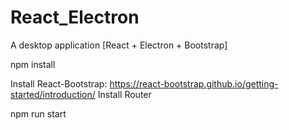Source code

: # React_Electron

A desktop application [React + Electron + Bootstrap]

npm install

Install React-Bootstrap: https://react-bootstrap.github.io/getting-started/introduction/
Install Router

npm run start
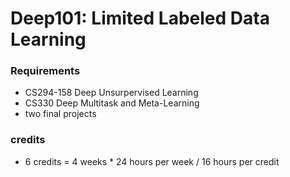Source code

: # Deep101: Limited Labeled Data Learning
### Requirements
* CS294-158 Deep Unsurpervised Learning
* CS330 Deep Multitask and Meta-Learning
* two final projects
### credits
* 6 credits = 4 weeks * 24 hours per week / 16 hours per credit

● WORK ITEM:
If an entry contains an image, print the rest of that entry exactly and leave the image out.

● SOLUTION TO THIS EXERCISE:
Source code

: # React_Electron

A desktop application [React + Electron + Bootstrap]

npm install

Install React-Bootstrap: https://react-bootstrap.github.io/getting-started/introduction/
Install Router

npm run start
Source code

: # Deep101: Limited Labeled Data Learning
### Requirements
* CS294-158 Deep Unsurpervised Learning
* CS330 Deep Multitask and Meta-Learning
* two final projects
### credits
* 6 credits = 4 weeks * 24 hours per week / 16 hours per credit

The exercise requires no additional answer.